### The data:
------------

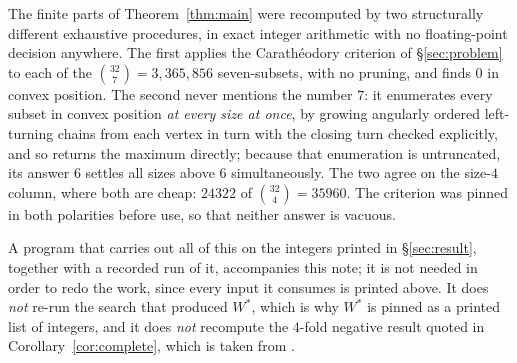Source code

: \documentclass[11pt]{amsart}
\theoremstyle{remark}
\begin{document}
The finite parts of Theorem~\ref{thm:main} were recomputed by two structurally
different exhaustive procedures, in exact integer arithmetic with no
floating-point decision anywhere. The first applies the Carath\'eodory
criterion of \S\ref{sec:problem} to each of the $\binom{32}{7}=3{,}365{,}856$
seven-subsets, with no pruning, and finds $0$ in convex position. The second
never mentions the number $7$: it enumerates every subset in convex position
\emph{at every size at once}, by growing angularly ordered left-turning chains
from each vertex in turn with the closing turn checked explicitly, and so
returns the maximum directly; because that enumeration is untruncated, its
answer $6$ settles all sizes above $6$ simultaneously. The two agree on the
size-$4$ column, where both are cheap: $24322$ of $\binom{32}{4}=35960$. The
criterion was pinned in both polarities before use, so that neither answer is
vacuous.

A program that carries out all of this on the integers printed in
\S\ref{sec:result}, together with a recorded run of it, accompanies this note;
it is not needed in order to redo the work, since every input it consumes is
printed above. It does \emph{not} re-run the search that produced $W^{*}$,
which is why $W^{*}$ is pinned as a printed list of integers, and it does
\emph{not} recompute the $4$-fold negative result quoted in
Corollary~\ref{cor:complete}, which is taken from \cite{SMQH}.
\end{document}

------------

### Requirement:
In your copy, repeat each record exactly and include no pictures.

### Result for this exercise:
Source code

: \documentclass[11pt]{amsart}
\theoremstyle{remark}
\begin{document}
The finite parts of Theorem~\ref{thm:main} were recomputed by two structurally
different exhaustive procedures, in exact integer arithmetic with no
floating-point decision anywhere. The first applies the Carath\'eodory
criterion of \S\ref{sec:problem} to each of the $\binom{32}{7}=3{,}365{,}856$
seven-subsets, with no pruning, and finds $0$ in convex position. The second
never mentions the number $7$: it enumerates every subset in convex position
\emph{at every size at once}, by growing angularly ordered left-turning chains
from each vertex in turn with the closing turn checked explicitly, and so
returns the maximum directly; because that enumeration is untruncated, its
answer $6$ settles all sizes above $6$ simultaneously. The two agree on the
size-$4$ column, where both are cheap: $24322$ of $\binom{32}{4}=35960$. The
criterion was pinned in both polarities before use, so that neither answer is
vacuous.

A program that carries out all of this on the integers printed in
\S\ref{sec:result}, together with a recorded run of it, accompanies this note;
it is not needed in order to redo the work, since every input it consumes is
printed above. It does \emph{not} re-run the search that produced $W^{*}$,
which is why $W^{*}$ is pinned as a printed list of integers, and it does
\emph{not} recompute the $4$-fold negative result quoted in
Corollary~\ref{cor:complete}, which is taken from \cite{SMQH}.
\end{document}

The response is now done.